Despite taking Thursday’s vote by more than a 2-to-1 margin, opponents of Arlington’s seasonal ban on gas-powered leaf blowers, which was passed at Town Meeting in April, fell 241 “No” votes shy of repealing the ban.
State law required opponents to get at least 5,780 “No” votes, which represents 20 percent of Arlington’s 28,898 registered voters, in order to overturn the action of Town Meeting. Instead, they got 5,539, or roughly 68 percent of the 8,158 votes cast. There were 2,619 “Yes” votes.
Thursday’s Special Election had 28 percent voter turnout overall. By comparison, April’s Town Elections, which featured hotly contested races for both the Board of Selectmen and School Committee, as well as numerous Town Meeting member races due to redistricting, had about a 26 percent turnout.
Polls were only open from 2 to 8 p.m. for the Special Election, instead of the normal 8 a.m. to 8 p.m. However, 1,402 absentee ballots were cast before Thursday’s vote.
A microburst also hit East Arlington Wednesday evening, downing trees and wires and knocking out power to a solid portion of the area.
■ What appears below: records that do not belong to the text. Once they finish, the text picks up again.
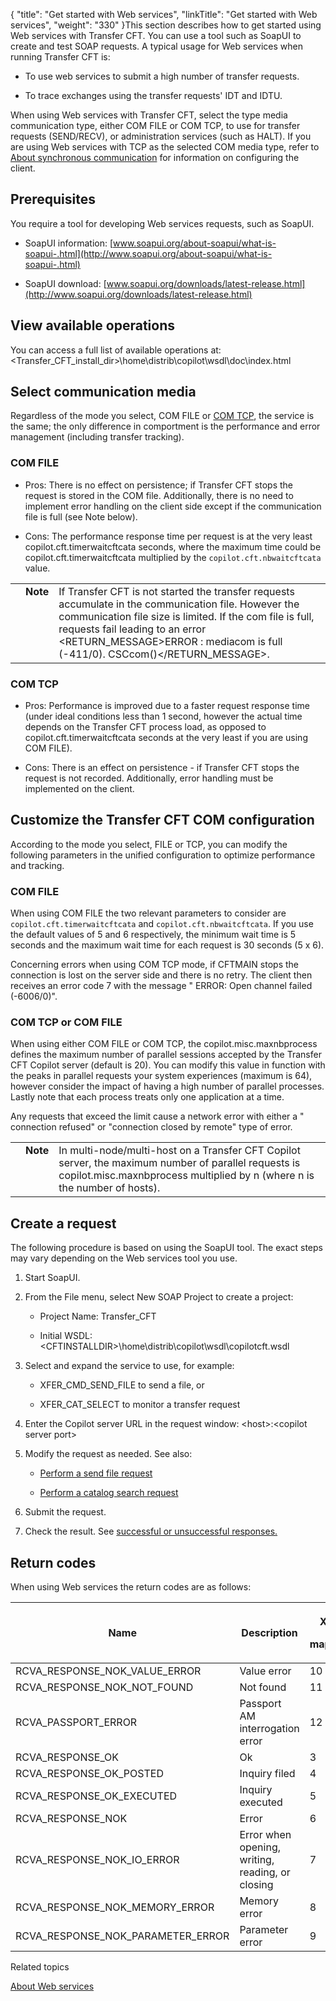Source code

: {
    "title": "Get started with Web services",
    "linkTitle": "Get started with Web services",
    "weight": "330"
}This section describes how to get started using Web services with Transfer CFT. You can use a tool such as SoapUI to create and test SOAP requests. A typical usage for Web services when running Transfer CFT is:

-   To use web services to submit a high number of transfer requests.
-   To trace exchanges using the transfer requests' IDT and IDTU.

When using Web services with Transfer CFT, select the type media communication type, either COM FILE or COM TCP, to use for transfer requests (SEND/RECV), or administration services (such as HALT). If you are using Web services with TCP as the selected COM media type, refer to [About synchronous communication](../../../synch_comm_tcpip_intro) for information on configuring the client.

## Prerequisites

You require a tool for developing Web services requests, such as SoapUI.

-   SoapUI information: [www.soapui.org/about-soapui/what-is-soapui-.html](http://www.soapui.org/about-soapui/what-is-soapui-.html)
-   SoapUI download: [www.soapui.org/downloads/latest-release.html](http://www.soapui.org/downloads/latest-release.html)

## View available operations

You can access a full list of available operations at: &lt;Transfer\_CFT\_install\_dir>\\home\\distrib\\copilot\\wsdl\\doc\\index.html

## Select communication media

Regardless of the mode you select, COM FILE or [COM TCP](../../../synch_comm_tcpip_intro), the service is the same; the only difference in comportment is the performance and error management (including transfer tracking).

### COM FILE

-   Pros: There is no effect on persistence; if Transfer CFT stops the request is stored in the COM file. Additionally, there is no need to implement error handling on the client side except if the communication file is full (see Note below).
-   Cons: The performance response time per request is at the very least copilot.cft.timerwaitcftcata seconds, where the maximum time could be copilot.cft.timerwaitcftcata multiplied by the `copilot.cft.nbwaitcftcata` value.

<table cellpadding="0" cellspacing="0">
   <col/>
   <col/>
   <col/>
      <tr>
         <td valign="top">         </td>
         <td valign="top"><span><b>Note</b></span>
         </td>
         <td data-mc-autonum="&lt;b&gt;Note&lt;/b&gt;" valign="top">If Transfer CFT is not started the transfer requests accumulate in the communication file. However the communication file size is limited. If the com file is full, requests fail leading to an error <span>&lt;RETURN_MESSAGE&gt;ERROR : mediacom is full (-411/0). CSCcom()&lt;/RETURN_MESSAGE&gt;</span>.         </td>
      </tr>
</table>

### COM TCP

-   Pros: Performance is improved due to a faster request response time (under ideal conditions less than 1 second, however the actual time depends on the Transfer CFT process load, as opposed to copilot.cft.timerwaitcftcata seconds at the very least if you are using COM FILE).
-   Cons: There is an effect on persistence - if Transfer CFT stops the request is not recorded. Additionally, error handling must be implemented on the client.

## Customize the Transfer CFT COM configuration

According to the mode you select, FILE or TCP, you can modify the following parameters in the unified configuration to optimize performance and tracking.

### COM FILE

When using COM FILE the two relevant parameters to consider are `copilot.cft.timerwaitcftcata` and `copilot.cft.nbwaitcftcata`. If you use the default values of 5 and 6 respectively, the minimum wait time is 5 seconds and the maximum wait time for each request is 30 seconds (5 x 6).

Concerning errors when using COM TCP mode, if CFTMAIN stops the connection is lost on the server side and there is no retry. The client then receives an error code 7 with the message " ERROR: Open channel failed (-6006/0)".

### COM TCP or COM FILE

When using either COM FILE or COM TCP, the copilot.misc.maxnbprocess defines the maximum number of parallel sessions accepted by the Transfer CFT Copilot server (default is 20). You can modify this value in function with the peaks in parallel requests your system experiences (maximum is 64), however consider the impact of having a high number of parallel processes. Lastly note that each process treats only one application at a time.

Any requests that exceed the limit cause a network error with either a " connection refused" or "connection closed by remote" type of error.

<table cellpadding="0" cellspacing="0">
   <col/>
   <col/>
   <col/>
      <tr>
         <td valign="top">         </td>
         <td valign="top"><span><b>Note</b></span>
         </td>
         <td data-mc-autonum="&lt;b&gt;Note&lt;/b&gt;" valign="top">In multi-node/multi-host on a Transfer CFT Copilot server, the maximum number of parallel requests is <span>copilot.misc.maxnbprocess</span> multiplied by n (where n is the number of hosts).          </td>
      </tr>
</table>

## Create a request

The following procedure is based on using the SoapUI tool. The exact steps may vary depending on the Web services tool you use.

1.  Start SoapUI.
2.  From the File menu, select New SOAP Project to create a project:
    -   Project Name: Transfer\_CFT
    -   Initial WSDL: &lt;CFTINSTALLDIR>\\home\\distrib\\copilot\\wsdl\\copilotcft.wsdl
3.  Select and expand the service to use, for example:
    -   XFER\_CMD\_SEND\_FILE to send a file, or
    -   XFER\_CAT\_SELECT to monitor a transfer request
4.  Enter the Copilot server URL in the request window: &lt;host>:&lt;copilot server port>
5.  Modify the request as needed. See also:
    -   [Perform a send file request](../example_send_request)
    -   [Perform a catalog search request](../example_search_catalog)
6.  Submit the request.
7.  Check the result. See [successful or unsuccessful responses.](../example_send_request)

## Return codes

When using Web services the return codes are as follows:

<table cellspacing="0">
   <col/>
   <col/>
   <col/>
   <thead>
      <tr>
         <th>Name</th>
         <th>Description</th>
         <th>
            <p>XTS </p>
            <p>mapping</p>
</th>
      </tr>
   </thead>
   <tbody>
      <tr>
         <td>RCVA_RESPONSE_NOK_VALUE_ERROR         </td>
         <td>Value error	         </td>
         <td>
10         </td>
      </tr>
      <tr>
         <td>RCVA_RESPONSE_NOK_NOT_FOUND         </td>
         <td>Not found         </td>
         <td>11         </td>
      </tr>
      <tr>
         <td>RCVA_PASSPORT_ERROR         </td>
         <td>Passport AM interrogation error         </td>
         <td>12         </td>
      </tr>
      <tr>
         <td>RCVA_RESPONSE_OK         </td>
         <td>Ok         </td>
         <td>3         </td>
      </tr>
      <tr>
         <td>RCVA_RESPONSE_OK_POSTED         </td>
         <td>Inquiry filed         </td>
         <td>4         </td>
      </tr>
      <tr>
         <td>RCVA_RESPONSE_OK_EXECUTED         </td>
         <td>Inquiry executed         </td>
         <td>5         </td>
      </tr>
      <tr>
         <td>RCVA_RESPONSE_NOK         </td>
         <td>Error         </td>
         <td>6         </td>
      </tr>
      <tr>
         <td>RCVA_RESPONSE_NOK_IO_ERROR         </td>
         <td>Error when opening, writing, reading, or closing         </td>
         <td>7         </td>
      </tr>
      <tr>
         <td>RCVA_RESPONSE_NOK_MEMORY_ERROR         </td>
         <td>Memory error         </td>
         <td>8         </td>
      </tr>
      <tr>
         <td>RCVA_RESPONSE_NOK_PARAMETER_ERROR         </td>
         <td>Parameter error         </td>
         <td>9         </td>
      </tr>
   </tbody>
</table>

Related topics

[About Web services](../../../../cft_intro_install/about_this_document_ibmi/using_apis/about_web_services)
Of Arlington’s 21 precincts, only Precinct 8, which runs along Pleasant Street (Route 60) from Arlington Center to Route 2, had more “Yes” votes than “No” votes on Thursday, 235-233. Precinct 13, which borders Winchester, was also notable, with a 44 percent turnout and 84 percent of those voters opposing the ban.
The special election was triggered by a citizen petition, not the Board of Selectmen. It was expected to cost the town between $25,000 and $30,000, according to Town Manager Adam Chapdelaine.
Residents were asked to vote on the following question:
“Shall the town vote to approve the action of the representative town meeting whereby it was voted to amend the Town Bylaws to prohibit the use of gas-powered leaf blowers on private property between May 15th and October 15th by a vote of 95 in the affirmative to 85 in the negative.”